▶ _MATERIAL SHOWN_:
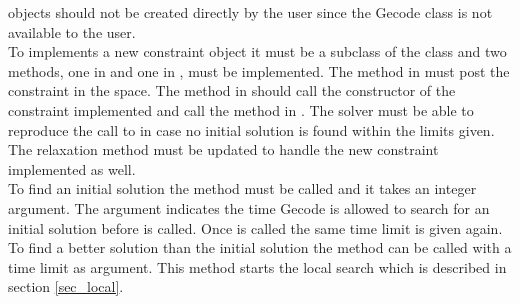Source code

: objects should not be created directly by the user since the Gecode  class is not available to the 
user. \\ 
To implements a new constraint object it must be a subclass of the  class and two methods, one in 
 and one in , must be implemented. The method in  must post the 
constraint in the  space. The method in  should call the constructor of the 
constraint implemented and call the method in . The solver must 
be able to reproduce the call to  in case no initial solution is found within the limits given. The 
relaxation method must be updated to handle the new constraint implemented as well. \\
To find an initial solution the method  must be called and it takes an integer argument. The 
argument indicates the time Gecode is allowed to search for an initial solution before  is called. Once 
 is called the same time limit is given again. \\
To find a better solution than the initial solution the method  can be called with a time 
limit as argument. This method starts the local search which is described in section \ref{sec_local}.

▶ _EXERCISE REQUIREMENTS_: Check each line of the listing above for the string "time" and return those that contain it.

▶ _WORKED SOLUTION_:
argument indicates the time Gecode is allowed to search for an initial solution before  is called. Once 
 is called the same time limit is given again. \\
To find a better solution than the initial solution the method  can be called with a time 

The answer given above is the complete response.